▶ [ACTIVITY]: Report how many lines below contain the word "Documentar". Write only that number.

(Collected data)
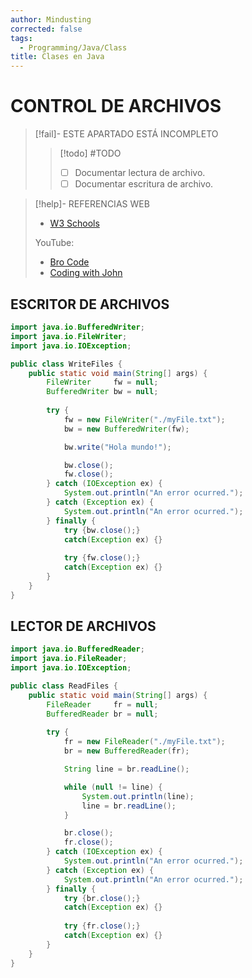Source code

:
 ```yaml
---
author: Mindusting
corrected: false
tags:
  - Programming/Java/Class
title: Clases en Java
---
```


# CONTROL DE ARCHIVOS

> [!fail]- ESTE APARTADO ESTÁ INCOMPLETO
> > [!todo] #TODO
> > - [ ] Documentar lectura de archivo.
> > - [ ] Documentar escritura de archivo.

> [!help]- REFERENCIAS WEB
> - [W3 Schools](https://www.w3schools.com/java/java_files.asp)
> 
> YouTube:
> - [Bro Code](https://youtu.be/MwYRVKfb2M0)
> - [Coding with John](https://youtu.be/ScUJx4aWRi0)

## ESCRITOR DE ARCHIVOS

```java
import java.io.BufferedWriter;
import java.io.FileWriter;
import java.io.IOException;

public class WriteFiles {
    public static void main(String[] args) {
        FileWriter     fw = null;
        BufferedWriter bw = null;
        
        try {
            fw = new FileWriter("./myFile.txt");
            bw = new BufferedWriter(fw);

            bw.write("Hola mundo!");

            bw.close();
            fw.close();
        } catch (IOException ex) {
            System.out.println("An error ocurred.");
        } catch (Exception ex) {
            System.out.println("An error ocurred.");
        } finally {
            try {bw.close();}
            catch(Exception ex) {}
            
            try {fw.close();}
            catch(Exception ex) {}
        }
    }
}
```

## LECTOR DE ARCHIVOS

```java
import java.io.BufferedReader;
import java.io.FileReader;
import java.io.IOException;

public class ReadFiles {
    public static void main(String[] args) {
        FileReader     fr = null;
        BufferedReader br = null;
        
        try {
            fr = new FileReader("./myFile.txt");
            br = new BufferedReader(fr);

            String line = br.readLine();

            while (null != line) {
                System.out.println(line);
                line = br.readLine();
            }

            br.close();
            fr.close();
        } catch (IOException ex) {
            System.out.println("An error ocurred.");
        } catch (Exception ex) {
            System.out.println("An error ocurred.");
        } finally {
            try {br.close();}
            catch(Exception ex) {}
            
            try {fr.close();}
            catch(Exception ex) {}
        }
    }
}
```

▶ [SOLVED PROBLEM]: 2